江南风看着墓碑上的照片,长长地叹了一口气,弯腰鞠了三个躬,黯然说道:“老门主,你的知遇之恩我江南风永不敢忘,你且安心去吧,我一定会好好辅助门主,也会好好照顾您的孙女,帮助她快些成长起来。”
此情此景,端木水子不免一阵唏嘘,一阵感怀。
“兔崽子,说,你去干嘛了?”风在雨刚刚回到家,还没把身上背着的算命摊子放好,就听身后传来父亲略带怒意的声音。
风在雨偷偷吐了吐舌,扭过头去却是一脸的殷勤的贼笑,“嘿嘿,没干啥啊,去找同学了。”
“放屁!找同学用的着背着你老子吃饭的家伙吗?”风知古骂道。
“爸,你身上不疼了?”风在雨试着转移话题,道。
“少他妈废话,说,你是不是去金街给老子惹祸去了?”风知古一副知子莫若父的表情,瞪着他,问道。
“哎呦,不错啊!”风在雨赶忙奉承道,“我老子不愧是小神算,果然什么事情都瞒不过你的法眼!”一面说着,一面去厨房为自己倒了一杯水。
“你小子一天不给惹出点事来,你就一天不自在!”风知古转身坐在了一张破旧木椅上,口中继续说道。
风在雨喝了两口水,也坐了下来,眼中却是灵光一闪,再次转了话题,道:“哪有惹什么事?对了,爸,我刚回来的时候见到前面路上的那座园子,有人搬进去了。”
“什么?哪座园子?”风知古一怔,问道,声音里略带惊疑。
“就是那座特大的荒了几十年的园子,你还吹牛说你进去过。
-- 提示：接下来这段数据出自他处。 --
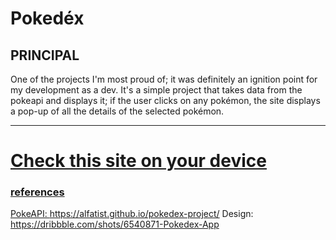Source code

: # Pokedéx

## PRINCIPAL

One of the projects I'm most proud of; it was definitely an ignition point for my development as a dev. It's a simple project that takes data from the pokeapi and displays it; if the user clicks on any pokémon, the site displays a pop-up of all the details of the selected pokémon.

---

<h1><a href="https://alfatist.github.io/pokedex-project/">Check this site on your device</h1>

<h3>references</h3>
PokeAPI: <a href="https://alfatist.github.io/pokedex-project/">https://alfatist.github.io/pokedex-project/</a>
Design: <a href="https://dribbble.com/shots/6540871-Pokedex-App">https://dribbble.com/shots/6540871-Pokedex-App</a>
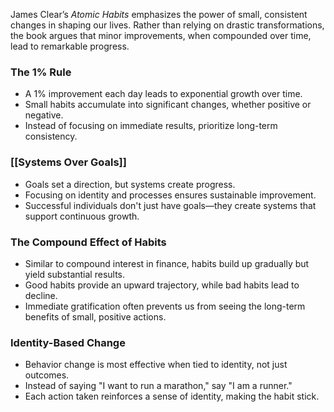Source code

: James Clear’s _Atomic Habits_ emphasizes the power of small, consistent changes in shaping our lives. Rather than relying on drastic transformations, the book argues that minor improvements, when compounded over time, lead to remarkable progress.

### The 1% Rule

- A 1% improvement each day leads to exponential growth over time.
- Small habits accumulate into significant changes, whether positive or negative.
- Instead of focusing on immediate results, prioritize long-term consistency.

### [[Systems Over Goals]]

- Goals set a direction, but systems create progress.
- Focusing on identity and processes ensures sustainable improvement.
- Successful individuals don't just have goals—they create systems that support continuous growth.

### The Compound Effect of Habits

- Similar to compound interest in finance, habits build up gradually but yield substantial results.
- Good habits provide an upward trajectory, while bad habits lead to decline.
- Immediate gratification often prevents us from seeing the long-term benefits of small, positive actions.

### Identity-Based Change

- Behavior change is most effective when tied to identity, not just outcomes.
- Instead of saying "I want to run a marathon," say "I am a runner."
- Each action taken reinforces a sense of identity, making the habit stick.
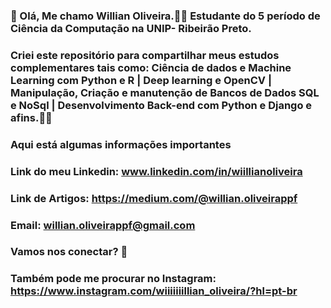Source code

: ### 👨 Olá, Me chamo Willian Oliveira.👨‍🎓 Estudante do 5 período de Ciência da Computação na UNIP- Ribeirão Preto.
### Criei este repositório para compartilhar meus estudos complementares tais como: Ciência de dados e Machine Learning com Python e R | Deep learning e OpenCV | Manipulação, Criação e manutenção de Bancos de Dados SQL e NoSql | Desenvolvimento Back-end com Python e Django e afins.🧑‍💻

### Aqui está algumas informações importantes

### Link do meu Linkedin: www.linkedin.com/in/wiillianoliveira
### Link de Artigos: https://medium.com/@willian.oliveirappf
### Email: willian.oliveirappf@gmail.com

### Vamos nos conectar? 👋

### Também pode me procurar no Instagram: https://www.instagram.com/wiiiiiiillian_oliveira/?hl=pt-br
”风在雨解释道。
“哦!”风知古神色一变,瞬间又恢复了平静,口中随便应了一声,然而心中却激荡起了阵阵波涛:难道是他们回来了?可他们怎么会这个时候回来呢?是了,这么多年,他们也应该回来了,应该回来了!心中想着,口中又问道,“什么人会搬进去呢?”
“是个十六七岁的女孩,叫什么,端木水子啊!”风在雨没有注意到风知古的表情变化,只是回想着见到端木水子时候的情景,嘴边不自觉勾起一抹淡淡的笑意,补充道,“她钢琴弹得不错!”
端木水子?风知古点点头,心说应该不会错了,姓端木的,应该是他的后辈吧!
“喂!你听说了没有?”
“听说什么?”
“咱们班可是出了一位高手,号称小神算,据说算卦算的可准了!”
“别扯淡了!什么年代了,还算命?谁信这个?”
“真的,同学间都传开了,话说咱们班上还有人看到过他在金街那一块摆地摊,生意可火了!”
“这么强?谁啊?我也找他给我算算,看看我以后是当大官还是当大老板!”
“还能有谁?就是那个成天围着女生裙子转的风在雨!”
“他?开什么玩笑?他去金街摆摊?是不是平常嫌在班里丢人丢的还不够多?”
R市,第三中学,在刚刚放假返校的高三十一班班里突然疯传起了这样一个消息。
风在雨拿着书包刚刚来到教室就见一道道或耻笑或鄙夷或好奇的目光投向了自己,他微微错愕,眼波一一扫过众人,众人这才意味深长地纷纷回过了头去,窃窃私语声不断。风在雨不予理睬,径直坐到了最后的位置上,这时,他发现他的同桌王新也在似笑非笑地盯着自己。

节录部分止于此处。